▸ ASSIGNED TASK
Without changing a single word, write out every entry.

[Records contained in a dataset]
★ ★ ★ ★ ★ ★ ★
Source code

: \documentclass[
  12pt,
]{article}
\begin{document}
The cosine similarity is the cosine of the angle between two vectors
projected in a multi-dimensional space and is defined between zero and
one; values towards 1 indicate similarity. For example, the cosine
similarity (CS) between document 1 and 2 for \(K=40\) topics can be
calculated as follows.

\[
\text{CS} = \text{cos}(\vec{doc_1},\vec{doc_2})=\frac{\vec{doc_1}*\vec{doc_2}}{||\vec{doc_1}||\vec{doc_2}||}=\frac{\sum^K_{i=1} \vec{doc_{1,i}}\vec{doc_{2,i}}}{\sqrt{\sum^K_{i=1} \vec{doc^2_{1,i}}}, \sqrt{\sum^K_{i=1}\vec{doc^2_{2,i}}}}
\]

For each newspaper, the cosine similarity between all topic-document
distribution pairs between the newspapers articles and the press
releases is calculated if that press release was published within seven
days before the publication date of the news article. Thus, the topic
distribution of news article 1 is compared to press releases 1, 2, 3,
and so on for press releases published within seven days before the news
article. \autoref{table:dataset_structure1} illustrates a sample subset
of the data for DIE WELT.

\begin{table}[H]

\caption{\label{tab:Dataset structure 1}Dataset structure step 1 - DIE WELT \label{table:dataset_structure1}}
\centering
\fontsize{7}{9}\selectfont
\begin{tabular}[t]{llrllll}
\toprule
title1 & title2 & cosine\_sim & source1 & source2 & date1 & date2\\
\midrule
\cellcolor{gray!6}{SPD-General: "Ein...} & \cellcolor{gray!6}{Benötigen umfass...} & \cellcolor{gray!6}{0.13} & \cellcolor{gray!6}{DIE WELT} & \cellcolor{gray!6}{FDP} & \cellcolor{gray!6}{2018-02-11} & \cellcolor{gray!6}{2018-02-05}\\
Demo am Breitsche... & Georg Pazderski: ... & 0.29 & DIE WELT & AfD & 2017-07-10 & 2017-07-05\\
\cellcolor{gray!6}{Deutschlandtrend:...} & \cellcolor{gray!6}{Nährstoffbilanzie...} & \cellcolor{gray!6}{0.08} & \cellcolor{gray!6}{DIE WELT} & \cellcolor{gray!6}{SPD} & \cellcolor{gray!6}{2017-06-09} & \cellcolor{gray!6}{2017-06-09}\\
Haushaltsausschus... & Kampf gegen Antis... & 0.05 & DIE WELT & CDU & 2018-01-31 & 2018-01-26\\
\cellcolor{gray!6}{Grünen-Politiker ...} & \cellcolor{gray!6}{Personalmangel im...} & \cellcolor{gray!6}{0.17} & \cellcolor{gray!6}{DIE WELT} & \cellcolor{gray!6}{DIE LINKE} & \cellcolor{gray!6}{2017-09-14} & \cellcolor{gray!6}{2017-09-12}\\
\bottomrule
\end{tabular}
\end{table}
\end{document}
★ ★ ★ ★ ★ ★ ★
▸ SOLUTION TO THIS TASK
Source code

: \documentclass[
  12pt,
]{article}
\begin{document}
The cosine similarity is the cosine of the angle between two vectors
projected in a multi-dimensional space and is defined between zero and
one; values towards 1 indicate similarity. For example, the cosine
similarity (CS) between document 1 and 2 for \(K=40\) topics can be
calculated as follows.

\[
\text{CS} = \text{cos}(\vec{doc_1},\vec{doc_2})=\frac{\vec{doc_1}*\vec{doc_2}}{||\vec{doc_1}||\vec{doc_2}||}=\frac{\sum^K_{i=1} \vec{doc_{1,i}}\vec{doc_{2,i}}}{\sqrt{\sum^K_{i=1} \vec{doc^2_{1,i}}}, \sqrt{\sum^K_{i=1}\vec{doc^2_{2,i}}}}
\]

For each newspaper, the cosine similarity between all topic-document
distribution pairs between the newspapers articles and the press
releases is calculated if that press release was published within seven
days before the publication date of the news article. Thus, the topic
distribution of news article 1 is compared to press releases 1, 2, 3,
and so on for press releases published within seven days before the news
article. \autoref{table:dataset_structure1} illustrates a sample subset
of the data for DIE WELT.

\begin{table}[H]

\caption{\label{tab:Dataset structure 1}Dataset structure step 1 - DIE WELT \label{table:dataset_structure1}}
\centering
\fontsize{7}{9}\selectfont
\begin{tabular}[t]{llrllll}
\toprule
title1 & title2 & cosine\_sim & source1 & source2 & date1 & date2\\
\midrule
\cellcolor{gray!6}{SPD-General: "Ein...} & \cellcolor{gray!6}{Benötigen umfass...} & \cellcolor{gray!6}{0.13} & \cellcolor{gray!6}{DIE WELT} & \cellcolor{gray!6}{FDP} & \cellcolor{gray!6}{2018-02-11} & \cellcolor{gray!6}{2018-02-05}\\
Demo am Breitsche... & Georg Pazderski: ... & 0.29 & DIE WELT & AfD & 2017-07-10 & 2017-07-05\\
\cellcolor{gray!6}{Deutschlandtrend:...} & \cellcolor{gray!6}{Nährstoffbilanzie...} & \cellcolor{gray!6}{0.08} & \cellcolor{gray!6}{DIE WELT} & \cellcolor{gray!6}{SPD} & \cellcolor{gray!6}{2017-06-09} & \cellcolor{gray!6}{2017-06-09}\\
Haushaltsausschus... & Kampf gegen Antis... & 0.05 & DIE WELT & CDU & 2018-01-31 & 2018-01-26\\
\cellcolor{gray!6}{Grünen-Politiker ...} & \cellcolor{gray!6}{Personalmangel im...} & \cellcolor{gray!6}{0.17} & \cellcolor{gray!6}{DIE WELT} & \cellcolor{gray!6}{DIE LINKE} & \cellcolor{gray!6}{2017-09-14} & \cellcolor{gray!6}{2017-09-12}\\
\bottomrule
\end{tabular}
\end{table}
\end{document}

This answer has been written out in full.